*Exercise prompt*. Please return every line of the records that contains the word "here".

*Data supplied*.
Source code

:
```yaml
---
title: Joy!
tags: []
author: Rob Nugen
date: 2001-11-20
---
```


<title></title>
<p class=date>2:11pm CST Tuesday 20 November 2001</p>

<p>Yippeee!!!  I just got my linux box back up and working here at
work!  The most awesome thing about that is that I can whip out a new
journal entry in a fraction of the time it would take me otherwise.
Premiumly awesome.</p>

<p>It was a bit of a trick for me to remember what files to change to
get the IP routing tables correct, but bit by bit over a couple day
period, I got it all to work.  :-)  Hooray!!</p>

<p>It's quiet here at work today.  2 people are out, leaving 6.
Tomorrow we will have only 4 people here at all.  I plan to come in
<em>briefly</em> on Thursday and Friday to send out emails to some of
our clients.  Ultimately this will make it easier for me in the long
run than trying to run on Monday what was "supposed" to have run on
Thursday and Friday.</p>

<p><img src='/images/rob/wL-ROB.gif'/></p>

--

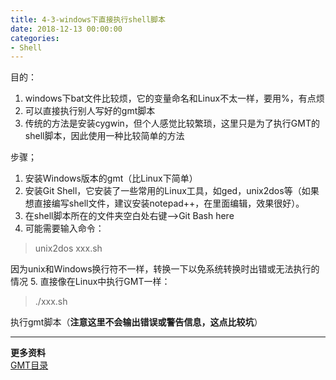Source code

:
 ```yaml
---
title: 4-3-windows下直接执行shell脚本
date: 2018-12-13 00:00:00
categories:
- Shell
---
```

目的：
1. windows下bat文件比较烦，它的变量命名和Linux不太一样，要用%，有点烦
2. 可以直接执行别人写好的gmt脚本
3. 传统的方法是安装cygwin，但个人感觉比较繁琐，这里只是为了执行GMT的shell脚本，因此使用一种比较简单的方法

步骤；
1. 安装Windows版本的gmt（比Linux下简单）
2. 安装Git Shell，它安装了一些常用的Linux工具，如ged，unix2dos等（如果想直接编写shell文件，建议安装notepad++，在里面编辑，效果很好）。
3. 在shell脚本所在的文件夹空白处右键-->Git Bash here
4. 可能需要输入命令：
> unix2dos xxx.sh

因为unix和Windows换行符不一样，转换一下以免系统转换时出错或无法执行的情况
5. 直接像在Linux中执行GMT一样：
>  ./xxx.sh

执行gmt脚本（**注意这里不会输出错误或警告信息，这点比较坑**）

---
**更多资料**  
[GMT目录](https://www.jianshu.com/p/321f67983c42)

*Reply to the exercise*.
<p>Yippeee!!!  I just got my linux box back up and working here at
<p>It's quiet here at work today.  2 people are out, leaving 6.
Tomorrow we will have only 4 people here at all.  I plan to come in
3. 在shell脚本所在的文件夹空白处右键-->Git Bash here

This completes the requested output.